Allocate memory on stack without calling constructor

Question

I'd like to keep MyClass in the stack memory (simpler, faster) in the following code, but avoid calling the default constructor:

#include <iostream>

class MyClass {
public:
  MyClass() {
    std::cout << "MyClass()" << std::endl;
  }

  MyClass(int a) {
    std::cout << "MyClass(" << a << ")" << std::endl;
  }

  MyClass(const std::string& a) {
    std::cout << "MyClass(\"" << a << "\")" << std::endl;
  }

  void doStuff() {
    std::cout << "doStuff()" << std::endl;
  }
};

int main(int argc, char* argv[]) {
  bool something;
  if (argc > 1)
    something = 1;
  else
    something = 0;

  MyClass c;
  if (something)
    c = MyClass(1);
  else
    c = MyClass("string");
  c.doStuff();

  return 0;
}

As far as I know, the only way to avoid calling the default constructor would be to use a pointer, but then I would have to allocate in the heap and deal with memory management. Is there any other way?

Answer 1

If you don't mind using a total hack, you can try a placement new.

char mem[sizeof(MyClass)] alignas(MyClass);
auto custom_deleter = [](MyClass *p){ p->~MyClass(); };
std::shared_ptr<MyClass> c(new (mem) MyClass, custom_deleter);

You use the alignas to make sure the automatic memory allocated is properly aligned for your object.

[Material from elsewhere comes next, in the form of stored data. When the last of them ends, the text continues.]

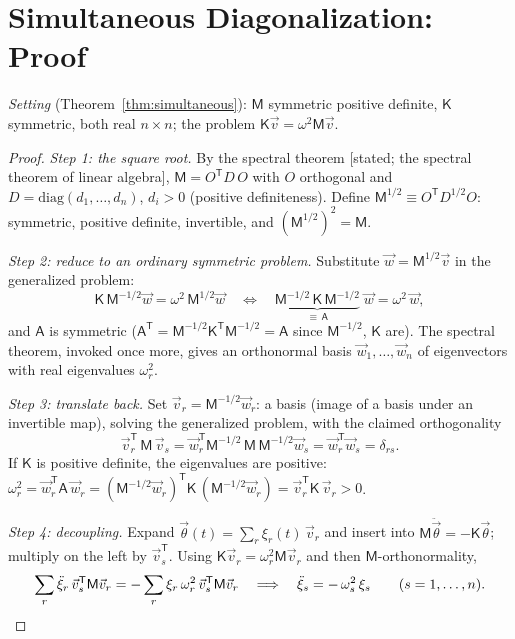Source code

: \documentclass[11pt]{article}
\theoremstyle{plain}
\theoremstyle{definition}
\theoremstyle{remark}
\newcommand{\vth}{\vec{\theta}}
\newcommand{\mM}{\mathsf{M}}
\newcommand{\mK}{\mathsf{K}}
\begin{document}
\section{Simultaneous Diagonalization: Proof}
\label{app:simultaneous}

\emph{Setting} (Theorem~\ref{thm:simultaneous}): $\mM$ symmetric positive
definite, $\mK$ symmetric, both real $n\times n$; the problem
$\mK\vec v = \omega^2 \mM \vec v$.

\begin{proof}
\emph{Step 1: the square root.} By the spectral theorem [stated; the
spectral theorem of linear algebra], $\mM = O^{\mathsf
T} D\, O$ with $O$ orthogonal and $D = \mathrm{diag}(d_1,\dots,d_n)$,
$d_i > 0$ (positive definiteness). Define
$\mM^{1/2} \equiv O^{\mathsf T} D^{1/2} O$: symmetric, positive definite,
invertible, and $(\mM^{1/2})^2 = \mM$.

\emph{Step 2: reduce to an ordinary symmetric problem.} Substitute
$\vec w = \mM^{1/2}\vec v$ in the generalized problem:
\begin{equation}
  \mK\,\mM^{-1/2}\vec w = \omega^2\,\mM^{1/2}\vec w
  \quad\Longleftrightarrow\quad
  \underbrace{\mM^{-1/2}\,\mK\,\mM^{-1/2}}_{\equiv\,\mathsf A}\;\vec w
  = \omega^2\,\vec w ,
\end{equation}
and $\mathsf A$ is symmetric
($\mathsf A^{\mathsf T} = \mM^{-1/2}\mK^{\mathsf T}\mM^{-1/2} = \mathsf A$
since $\mM^{-1/2}$, $\mK$ are). The spectral theorem, invoked once
more, gives an
orthonormal basis $\vec w_1,\dots,\vec w_n$ of eigenvectors with real
eigenvalues $\omega_r^2$.

\emph{Step 3: translate back.} Set $\vec v_r = \mM^{-1/2}\vec w_r$: a
basis (image of a basis under an invertible map), solving the generalized
problem, with the claimed orthogonality
\begin{equation}
  \vec v_r^{\mathsf T}\,\mM\,\vec v_s
  = \vec w_r^{\mathsf T}\mM^{-1/2}\,\mM\,\mM^{-1/2}\vec w_s
  = \vec w_r^{\mathsf T}\vec w_s = \delta_{rs} .
\end{equation}
If $\mK$ is positive definite, the eigenvalues are positive:
$\omega_r^2 = \vec w_r^{\mathsf T}\mathsf A\,\vec w_r
= (\mM^{-1/2}\vec w_r)^{\mathsf T}\mK\,(\mM^{-1/2}\vec w_r)
= \vec v_r^{\mathsf T}\mK\,\vec v_r > 0$.

\emph{Step 4: decoupling.} Expand $\vth(t) = \sum_r \xi_r(t)\,\vec v_r$
and insert into $\mM\ddot\vth = -\mK\vth$; multiply on the left by
$\vec v_s^{\mathsf T}$. Using $\mK\vec v_r = \omega_r^2\mM\vec v_r$ and
then $\mM$-orthonormality,
\begin{equation}
  \sum_r \ddot\xi_r\,\vec v_s^{\mathsf T}\mM\vec v_r
  = -\sum_r \xi_r\,\omega_r^2\,\vec v_s^{\mathsf T}\mM\vec v_r
  \quad\Longrightarrow\quad
  \ddot\xi_s = -\,\omega_s^2\,\xi_s
  \qquad (s = 1,\dots,n) . \qedhere
\end{equation}
\end{proof}
\end{document}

The custom_deleter function calls the destructor without freeing the memory, which is needed when using automatic memory with a smart pointer. A demo of the code can be found here.

But, for your problem a more elegant solution exists. You can use a copy constructor instead:

  MyClass c = something ? MyClass(1) : MyClass("string");
  c.doStuff();

Answer 2

You're right. It isn't possible for you do avoid calling the default constructor, unless you want to duplicate some code like shown below.

if (something) {
    MyClass c(1);
    c.doStuff();
}
else {
    MyClass c("string");
    c.doStuff();
}

I would recommend that you create the object of the heap, but delegate the memory handling to another class. With C++03, there is the std::auto_ptr class which can be used. With C++11, auto_ptr has be deprecated, and instead you can use shared_ptr or unique_ptr.

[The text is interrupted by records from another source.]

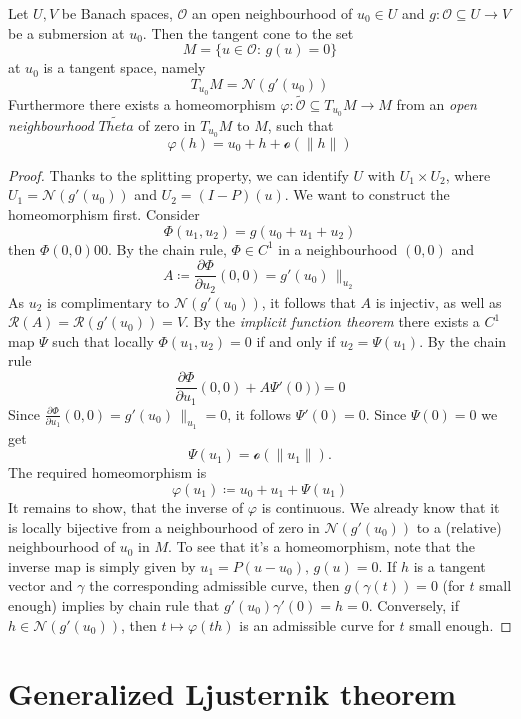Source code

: \begin{theorem}[Ljusternik, 1934]\label{theorem_1.29}
	Let $U,V$ be Banach spaces, $\mathcal{O}$ an open neighbourhood of $u_0\in U$ and $g:\mathcal{O}\subseteq U\to V$ be a submersion at $u_0$. Then the tangent cone to the set
	\[
		M=\{u\in\mathcal{O}:\,g(u)=0\}
	\]
	at $u_0$ is a tangent space, namely
	\[
		T_{u_0}M = \mathcal{N}(g'(u_0))
	\]
	Furthermore there exists a homeomorphism $\varphi:\tilde{\mathcal{O}}\subseteq T_{u_0}M\to M$ from an \emph{open neighbourhood} $\tilde{Theta}$ of zero in $T_{u_0}M$ to $M$, such that
	\[
		\varphi(h) = u_0+h + \mathcal{o}(\|h\|)
	\]
\end{theorem}
\begin{proof}
	Thanks to the splitting property, we can identify $U$ with $U_1\times U_2$, where $U_1=\mathcal{N}(g'(u_0))$ and $U_2 = (I-P)(u)$. We want to construct the homeomorphism first. Consider
	\[
		\Phi(u_1,u_2) = g(u_0+u_1+u_2)
	\]
	then $\Phi(0,0) 0 0$. By the chain rule, $\Phi\in C^1$ in a neighbourhood $(0,0)$ and 
	\[
		A \coloneqq \frac{\partial\Phi}{\partial u_2}(0,0) = g'(u_0)\,\parallel_{u_2}
	\]
	As $u_2$ is complimentary to $\mathcal{N}(g'(u_0))$, it follows that $A$ is injectiv, as well as $\mathcal{R}(A) = \mathcal{R}(g'(u_0)) = V$. By the \emph{implicit function theorem} there exists a $C^1$ map $\Psi$ such that locally $\Phi(u_1,u_2) = 0$ if and only if $u_2=\Psi(u_1)$. By the chain rule 
	\[
		\frac{\partial\Phi}{\partial u_1}(0,0) + A\Psi'(0)) = 0 
	\]
	Since $\frac{\partial\Phi}{\partial u_1}(0,0) = g'(u_0)\,\parallel_{u_1} = 0$, it follows $\Psi'(0) = 0$. Since $\Psi(0) = 0$ we get
	\[
		\Psi(u_1) = \mathcal{o}(\|u_1\|).
	\]
	The required homeomorphism is
	\[
		\varphi(u_1) \coloneqq u_0 + u_1 + \Psi(u_1)
	\]
	It remains to show, that the inverse of $\varphi$ is continuous. We already know that it is locally bijective from a neighbourhood of zero in $\mathcal{N}(g'(u_0))$ to a (relative) neighbourhood of $u_0$ in $M$. To see that it's a homeomorphism, note that the inverse map is simply given by $u_1 = P(u-u_0),\,g(u) = 0$. \newline\noindent
	If $h$ is a tangent vector and $\gamma$ the corresponding admissible curve, then $g(\gamma(t))=0$ (for $t$ small enough) implies by chain rule that $g'(u_0)\gamma'(0)=h=0$. \newline\noindent
	Conversely, if $h\in\mathcal{N}(g'(u_0))$, then $t\mapsto \varphi(th)$ is an admissible curve for $t$ small enough.   
\end{proof}

\section*{Generalized Ljusternik theorem}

Here is some example code using shared_ptr -

std::shared_ptr<MyClass> c;
if (something)
    c.reset(new MyClass(1));
else 
    c.reset(new MyClass("string"));

c->doStuff();

The object will automatically be deleted when it goes out of scope.

In general, it is recommended to use smart pointers instead of doing the memory management yourself. This is especially useful when you're dealing with code that can throw exceptions.

Answer 3

Benjamin Bannier's suggestion works for me on GCC 4.7.2 with no special compiler flags (i.e., default optimization), or with -O0, -O1, -O2, or -O3:

int main(int argc, char* argv[]) {
  bool something;
  if (argc > 1)
    something = 1;
  else
    something = 0;

  MyClass c = something ? MyClass(1) : MyClass("string");

  c.doStuff();

  return 0;
}

I get the same results when I try it on GCC 3.4.4 (circa 2004), GCC 3.4.6 (2006), GCC 4.2.4 (2007), and GCC 4.7.2 (2012).

Answer 4

Try, this might avoid extra copy due to compiler copy elision:

MyClass makeInstance(int a, string& b) {
    if (something) {
        return MyClass(a);
    } else {
        return MyClass(b);
    }
}

I tried it and in my case I see only one object constructed and destroyed.

Answer 5

Modern approach

Since C++11 we have std::aligned_storage, which can be used to reserve stack space for an object in a type-safe way without invoking its constructor. See here: https://en.cppreference.com/w/cpp/types/aligned_storage.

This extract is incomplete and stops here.